Très bon billet, à mon avis, de Denis Sieffert aujourd'hui sur le site de Politis.
Je ne crois pas non plus que la crise actuelle se terminera par:
- la chute et le dépassement du capitalisme,
- la remise en cause des politiques néolibérales.
1. D'où sortent le(s) milliard(s) de milliard de dollars que va utiliser l'administration US pour éponger les créances pourries des grands joueurs de la bourse? On répond souvent, et c'est déjà choquant: des poches des contribuables.
Or, selon l'habitude étatsunienne, ce ne seront pas des levées d'impôts supplémentaires immédiates qui auront lieu, mais le recours au déficit budgétaire. Cet argent sera donc... emprunté.
Et emprunté à qui? Si je ne trompe pas: emprunté au marché. Le marché qui ne prête plus d'argent au marché va prêter à l'administration. Et, grâce au taux d'intérêt, se rémunérer sur ces bons du trésor.
2. Les banques qui ont émis des prêts pourris vont donc voir leur ardoise effacée. Mais, que je sache, ces prêts courent toujours du côté des particuliers qui ont souscrits ces emprunts. Les particuliers qui ont «acheté» une maison avec un de ces nombreux crédits dont les taux ont explosé, et qui ne peuvent plus payer, vont-ils eux aussi voir leur ardoise effacée, ou vont-ils se retrouver à la rue, tous leurs biens saisis?
3. Alors que nous connaissions une période d'euphorie boursière, la pression coloniale et néocoloniale sur les pays producteurs de matières premières était phénoménale. Question idiote: avec la crise généralisée des économies occidentales, cette pression va-t-elle baisser, ou va-t-elle s'accentuer?
4. Si la pression coloniale et néocoloniale s'accentue, aura-t-on plus, ou moins, besoin de l'alibi (im-)moral du «choc des civilisations» pour soutenir l'économie de la prédation?
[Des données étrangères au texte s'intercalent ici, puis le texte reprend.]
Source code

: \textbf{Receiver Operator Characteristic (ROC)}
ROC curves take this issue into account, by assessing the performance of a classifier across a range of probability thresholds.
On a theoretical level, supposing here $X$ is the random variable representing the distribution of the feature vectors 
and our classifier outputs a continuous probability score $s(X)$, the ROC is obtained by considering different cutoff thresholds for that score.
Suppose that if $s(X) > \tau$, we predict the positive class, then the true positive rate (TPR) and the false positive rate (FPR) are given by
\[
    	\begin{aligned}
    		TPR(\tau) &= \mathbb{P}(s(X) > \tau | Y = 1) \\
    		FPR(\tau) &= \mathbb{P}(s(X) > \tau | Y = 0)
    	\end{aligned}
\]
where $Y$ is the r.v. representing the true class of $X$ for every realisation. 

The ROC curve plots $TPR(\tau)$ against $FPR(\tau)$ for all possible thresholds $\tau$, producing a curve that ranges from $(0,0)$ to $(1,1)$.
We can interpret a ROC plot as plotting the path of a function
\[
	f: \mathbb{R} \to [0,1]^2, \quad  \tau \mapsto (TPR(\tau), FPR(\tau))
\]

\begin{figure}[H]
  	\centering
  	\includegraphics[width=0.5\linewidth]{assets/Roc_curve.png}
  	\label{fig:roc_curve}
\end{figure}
5. La pression néolibérale sur nos propres sociétés va-t-elle s'accentuer, ou reculer à cause de sa faillite économique et de l'évident mensonge qu'elle représente? Pour l'instant, il me semble que les pays les plus directement touchés en profitent pour imposer des mesures supplémentaires de déréglementation du marché du travail.
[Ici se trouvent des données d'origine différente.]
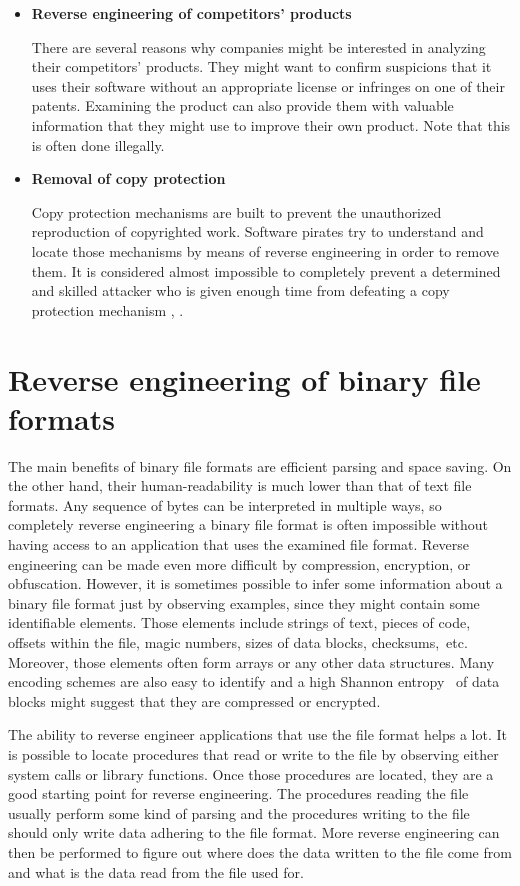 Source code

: \documentclass[thesis=B,english]{FITthesis}[2012/10/20]
\begin{document}
\begin{itemize}
		\item \textbf{Reverse engineering of competitors' products}
		
		There are several reasons why companies might be interested in analyzing their competitors' products. They might want to confirm suspicions that it uses their software without an appropriate license or infringes on one of their patents. Examining the product can also provide them with valuable information that they might use to improve their own product. Note that this is often done illegally.
		
		\item \textbf{Removal of copy protection}
		
		Copy protection mechanisms are built to prevent the unauthorized reproduction of copyrighted work. Software pirates try to understand and locate those mechanisms by means of reverse engineering in order to remove them. It is considered almost impossible to completely prevent a determined and skilled attacker who is given enough time from defeating a copy protection mechanism \cite{copy_protection}, \cite{copy_protection2}.
		
	\end{itemize}
	
	\section{Reverse engineering of binary file formats}
	
	The main benefits of binary file formats are efficient parsing and space saving. On the other hand, their human-readability is much lower than that of text file formats. Any sequence of bytes can be interpreted in multiple ways, so completely reverse engineering a binary file format is often impossible without having access to an application that uses the examined file format. Reverse engineering can be made even more difficult by compression, encryption, or obfuscation. However, it is sometimes possible to infer some information about a binary file format just by observing examples, since they might contain some identifiable elements. Those elements include strings of text, pieces of code, offsets within the file, magic numbers, sizes of data blocks, checksums,~etc. Moreover, those elements often form arrays or any other data structures. Many encoding schemes are also easy to identify and a high Shannon entropy~\cite{shannon} of data blocks might suggest that they are compressed or encrypted.
	
	The ability to reverse engineer applications that use the file format helps a lot. It is possible to locate procedures that read or write to the file by observing either system calls or library functions. Once those procedures are located, they are a good starting point for reverse engineering. The procedures reading the file usually perform some kind of parsing and the procedures writing to the file should only write data adhering to the file format. More reverse engineering can then be performed to figure out where does the data written to the file come from and what is the data read from the file used for. 
	
\end{document}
6. Malgré l'euphorie boursière, les outils de contrôle social, au motif de «lutte contre le terrorisme», se sont développés dans les pays démocratiques dans des proportions inquiétantes (voir Edvige en France par exemple). Face à une crise économique qui va s'abattre sur l'«économie réelle», ces outils seront-ils directement retournés contre les sociétés (syndicats, mouvements sociaux, associations militantes..;)?
7. Si nous avons une conjonction entre l'imposition accélérée des politiques néolibérales (pour cause de «lutte contre la crise»), l'utilisation des outils de contrôle contre les sociétés et l'intensification de l'outil colonial qu'est le «choc des civilisations», y a-t-il un risque de basculement (violent ou via le processus électoral) d'une ou plusieurs grandes «démocraties libérales» vers des systèmes autoritaires? Est-ce que ça fait trop de «si» pour qu'on doive s'inquiéter?
8. Quid de la pression sur l'environnement? Kyoto, forages en Alaska, exploitation des zones polaires, alternatives aux combustibles non renouvelables, tout ça... La crise va-t-elle aider à réduire l'impact environnemental de nos systèmes (par exemple: baisse de la consommation), ou au contraire servir d'excuse pour achever de saccager la planète («ça n'est pas le bon moment»)?
9. Mille milliards de dollars représentent, rappelle Denis Sieffert, 8 ans de guerre en Irak. Je suppose qu'on ne compte ici que le coût pour les Américains et non la destruction totale des infrastructures d'un pays.
Mais d'autres chiffres peuvent être cités.
Le montant total de la dette du tiers-monde en 2005 s'élevait à 2600 milliards de dollars.
En 1980, le montant de cette dette était de 540 milliards. Entre 1980 et 2004, ces pays ont remboursé 5300 milliards. Comme le synthétise le CADTM, «les pays en voie de développement ont remboursé presque 10 fois ce qu'ils devaient en 1980, mais leur dette a été multipliée par presque 5». Il serait impossible d'annuler tout ou partie de cette dette sans faire s'effondrer l'économie mondiale. La dette des joueurs de la bourse, elle, sera épongée en quelques mois, pour des estimations de coût qui vont entre 1000 et 2000 milliards de dollars.
L'aide au développement s'élève à un peu plus de 100 milliards de dollars par an. Chiffre déjà dérisoire dans l'absolu (par exemple les transferts d'argent pratiqués par les immigrés vers leurs pays d'origine représentent, eux, 200 milliards), à comparer avec les 1000 milliards de dollars évoqués aujourd'hui.